### [Task requirements]
With the line containing "back to work" as the start and the line containing "- **JavaScript** –" as the end, transcribe that span of the entries below exactly, including both.

Saved entries:
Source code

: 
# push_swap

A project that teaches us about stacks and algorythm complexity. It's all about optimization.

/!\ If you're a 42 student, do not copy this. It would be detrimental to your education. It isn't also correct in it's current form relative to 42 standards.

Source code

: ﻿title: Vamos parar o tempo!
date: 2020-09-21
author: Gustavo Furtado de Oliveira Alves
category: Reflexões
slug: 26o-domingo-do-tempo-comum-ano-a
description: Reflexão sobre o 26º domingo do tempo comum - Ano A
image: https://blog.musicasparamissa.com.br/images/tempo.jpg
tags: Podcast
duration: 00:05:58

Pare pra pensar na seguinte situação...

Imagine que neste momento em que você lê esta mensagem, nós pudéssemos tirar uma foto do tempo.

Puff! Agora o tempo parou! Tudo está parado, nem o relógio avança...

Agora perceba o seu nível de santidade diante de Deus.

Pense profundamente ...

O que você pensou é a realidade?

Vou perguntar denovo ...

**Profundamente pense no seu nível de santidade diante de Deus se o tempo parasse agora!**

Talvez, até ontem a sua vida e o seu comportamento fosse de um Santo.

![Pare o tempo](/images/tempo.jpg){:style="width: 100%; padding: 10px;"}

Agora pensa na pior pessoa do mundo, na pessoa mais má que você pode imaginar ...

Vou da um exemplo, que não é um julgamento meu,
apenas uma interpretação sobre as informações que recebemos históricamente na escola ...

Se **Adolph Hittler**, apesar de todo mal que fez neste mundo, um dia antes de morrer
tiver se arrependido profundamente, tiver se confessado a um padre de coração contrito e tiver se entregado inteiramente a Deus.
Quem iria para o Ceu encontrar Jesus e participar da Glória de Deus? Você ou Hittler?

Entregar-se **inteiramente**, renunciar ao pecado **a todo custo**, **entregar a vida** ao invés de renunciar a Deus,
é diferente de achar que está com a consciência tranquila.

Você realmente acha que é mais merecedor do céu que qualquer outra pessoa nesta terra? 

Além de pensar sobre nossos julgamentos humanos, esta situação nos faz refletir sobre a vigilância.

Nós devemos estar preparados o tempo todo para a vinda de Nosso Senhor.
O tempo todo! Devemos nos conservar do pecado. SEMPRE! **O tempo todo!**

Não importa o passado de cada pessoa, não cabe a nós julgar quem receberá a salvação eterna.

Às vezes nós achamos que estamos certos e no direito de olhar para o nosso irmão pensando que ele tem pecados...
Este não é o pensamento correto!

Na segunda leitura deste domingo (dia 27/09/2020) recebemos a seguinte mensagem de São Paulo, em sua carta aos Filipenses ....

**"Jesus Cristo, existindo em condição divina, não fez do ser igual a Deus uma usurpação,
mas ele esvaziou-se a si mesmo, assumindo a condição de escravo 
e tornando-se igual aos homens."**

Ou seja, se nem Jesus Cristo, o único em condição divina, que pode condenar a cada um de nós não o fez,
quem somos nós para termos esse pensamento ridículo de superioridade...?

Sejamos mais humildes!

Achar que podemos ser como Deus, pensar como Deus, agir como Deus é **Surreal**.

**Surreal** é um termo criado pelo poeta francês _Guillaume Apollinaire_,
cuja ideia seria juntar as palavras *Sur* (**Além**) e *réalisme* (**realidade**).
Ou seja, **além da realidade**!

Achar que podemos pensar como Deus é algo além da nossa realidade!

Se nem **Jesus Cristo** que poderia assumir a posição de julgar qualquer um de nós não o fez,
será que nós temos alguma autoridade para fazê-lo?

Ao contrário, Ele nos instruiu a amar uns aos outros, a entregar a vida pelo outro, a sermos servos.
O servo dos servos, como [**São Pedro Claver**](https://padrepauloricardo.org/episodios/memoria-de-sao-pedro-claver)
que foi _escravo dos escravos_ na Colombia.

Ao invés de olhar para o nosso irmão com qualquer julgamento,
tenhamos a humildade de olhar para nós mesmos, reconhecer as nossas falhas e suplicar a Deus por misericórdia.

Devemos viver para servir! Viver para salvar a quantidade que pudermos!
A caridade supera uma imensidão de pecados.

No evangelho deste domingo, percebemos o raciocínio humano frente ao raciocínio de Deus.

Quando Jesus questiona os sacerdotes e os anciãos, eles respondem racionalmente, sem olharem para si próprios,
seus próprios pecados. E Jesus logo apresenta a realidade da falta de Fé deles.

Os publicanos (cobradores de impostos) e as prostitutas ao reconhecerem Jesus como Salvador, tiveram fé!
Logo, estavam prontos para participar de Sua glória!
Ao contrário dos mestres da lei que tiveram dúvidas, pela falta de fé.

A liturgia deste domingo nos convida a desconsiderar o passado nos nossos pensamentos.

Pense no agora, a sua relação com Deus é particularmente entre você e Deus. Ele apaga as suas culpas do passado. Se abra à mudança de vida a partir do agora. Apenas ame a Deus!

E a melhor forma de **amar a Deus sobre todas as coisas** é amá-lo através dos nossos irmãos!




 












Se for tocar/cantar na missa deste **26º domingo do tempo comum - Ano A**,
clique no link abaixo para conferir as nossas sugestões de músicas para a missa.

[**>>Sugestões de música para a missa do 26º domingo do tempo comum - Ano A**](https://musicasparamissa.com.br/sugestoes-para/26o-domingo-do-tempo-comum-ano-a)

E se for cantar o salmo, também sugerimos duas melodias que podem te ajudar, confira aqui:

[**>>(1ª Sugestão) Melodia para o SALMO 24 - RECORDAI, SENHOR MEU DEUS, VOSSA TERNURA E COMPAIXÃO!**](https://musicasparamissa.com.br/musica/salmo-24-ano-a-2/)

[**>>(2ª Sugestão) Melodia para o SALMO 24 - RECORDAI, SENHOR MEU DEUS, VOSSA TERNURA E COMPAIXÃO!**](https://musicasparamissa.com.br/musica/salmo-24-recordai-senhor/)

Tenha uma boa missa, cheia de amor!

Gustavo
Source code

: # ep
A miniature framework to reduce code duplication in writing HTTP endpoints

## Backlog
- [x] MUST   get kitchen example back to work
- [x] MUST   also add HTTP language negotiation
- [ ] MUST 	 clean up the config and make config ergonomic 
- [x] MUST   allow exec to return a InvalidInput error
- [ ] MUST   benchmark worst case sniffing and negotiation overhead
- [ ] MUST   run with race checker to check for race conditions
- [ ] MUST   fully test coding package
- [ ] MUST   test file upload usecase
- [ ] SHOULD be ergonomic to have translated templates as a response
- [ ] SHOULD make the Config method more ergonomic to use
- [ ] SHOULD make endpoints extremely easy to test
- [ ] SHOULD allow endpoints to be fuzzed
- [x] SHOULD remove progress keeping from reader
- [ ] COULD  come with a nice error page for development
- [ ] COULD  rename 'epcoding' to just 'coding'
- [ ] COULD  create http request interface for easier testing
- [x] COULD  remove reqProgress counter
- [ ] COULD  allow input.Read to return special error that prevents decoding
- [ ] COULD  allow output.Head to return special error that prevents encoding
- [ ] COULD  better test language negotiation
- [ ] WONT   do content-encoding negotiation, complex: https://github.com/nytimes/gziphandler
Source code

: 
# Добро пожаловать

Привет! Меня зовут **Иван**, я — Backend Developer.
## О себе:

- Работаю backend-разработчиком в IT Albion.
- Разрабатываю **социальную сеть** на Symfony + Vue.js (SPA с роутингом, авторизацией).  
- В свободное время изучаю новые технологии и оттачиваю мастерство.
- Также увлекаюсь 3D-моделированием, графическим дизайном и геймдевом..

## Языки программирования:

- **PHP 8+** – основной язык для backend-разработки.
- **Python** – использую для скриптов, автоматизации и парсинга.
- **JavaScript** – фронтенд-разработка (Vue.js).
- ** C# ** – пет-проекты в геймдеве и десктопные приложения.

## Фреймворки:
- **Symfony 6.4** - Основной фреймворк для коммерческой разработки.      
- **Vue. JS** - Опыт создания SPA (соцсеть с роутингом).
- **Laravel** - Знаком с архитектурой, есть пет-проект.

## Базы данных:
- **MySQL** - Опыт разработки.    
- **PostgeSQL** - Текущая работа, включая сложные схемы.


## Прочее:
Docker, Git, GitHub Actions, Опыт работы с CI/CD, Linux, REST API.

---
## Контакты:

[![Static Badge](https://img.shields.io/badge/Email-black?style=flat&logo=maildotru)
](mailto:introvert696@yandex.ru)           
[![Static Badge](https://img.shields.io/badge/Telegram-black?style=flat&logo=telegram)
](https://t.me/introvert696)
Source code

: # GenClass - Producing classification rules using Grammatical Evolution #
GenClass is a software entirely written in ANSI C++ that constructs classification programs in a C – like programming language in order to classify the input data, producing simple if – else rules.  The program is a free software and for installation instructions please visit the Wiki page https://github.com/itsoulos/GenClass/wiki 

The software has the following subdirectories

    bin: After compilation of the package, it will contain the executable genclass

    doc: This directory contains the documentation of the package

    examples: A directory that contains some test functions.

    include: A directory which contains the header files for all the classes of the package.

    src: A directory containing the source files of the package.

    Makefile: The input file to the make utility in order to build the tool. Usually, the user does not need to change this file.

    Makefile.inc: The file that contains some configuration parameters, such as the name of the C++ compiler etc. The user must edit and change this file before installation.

### [Answer area]
- [x] MUST   get kitchen example back to work
- [x] MUST   also add HTTP language negotiation
- [ ] MUST 	 clean up the config and make config ergonomic 
- [x] MUST   allow exec to return a InvalidInput error
- [ ] MUST   benchmark worst case sniffing and negotiation overhead
- [ ] MUST   run with race checker to check for race conditions
- [ ] MUST   fully test coding package
- [ ] MUST   test file upload usecase
- [ ] SHOULD be ergonomic to have translated templates as a response
- [ ] SHOULD make the Config method more ergonomic to use
- [ ] SHOULD make endpoints extremely easy to test
- [ ] SHOULD allow endpoints to be fuzzed
- [x] SHOULD remove progress keeping from reader
- [ ] COULD  come with a nice error page for development
- [ ] COULD  rename 'epcoding' to just 'coding'
- [ ] COULD  create http request interface for easier testing
- [x] COULD  remove reqProgress counter
- [ ] COULD  allow input.Read to return special error that prevents decoding
- [ ] COULD  allow output.Head to return special error that prevents encoding
- [ ] COULD  better test language negotiation
- [ ] WONT   do content-encoding negotiation, complex: https://github.com/nytimes/gziphandler
Source code

: 
# Добро пожаловать

Привет! Меня зовут **Иван**, я — Backend Developer.
## О себе:

- Работаю backend-разработчиком в IT Albion.
- Разрабатываю **социальную сеть** на Symfony + Vue.js (SPA с роутингом, авторизацией).  
- В свободное время изучаю новые технологии и оттачиваю мастерство.
- Также увлекаюсь 3D-моделированием, графическим дизайном и геймдевом..

## Языки программирования:

- **PHP 8+** – основной язык для backend-разработки.
- **Python** – использую для скриптов, автоматизации и парсинга.
- **JavaScript** – фронтенд-разработка (Vue.js).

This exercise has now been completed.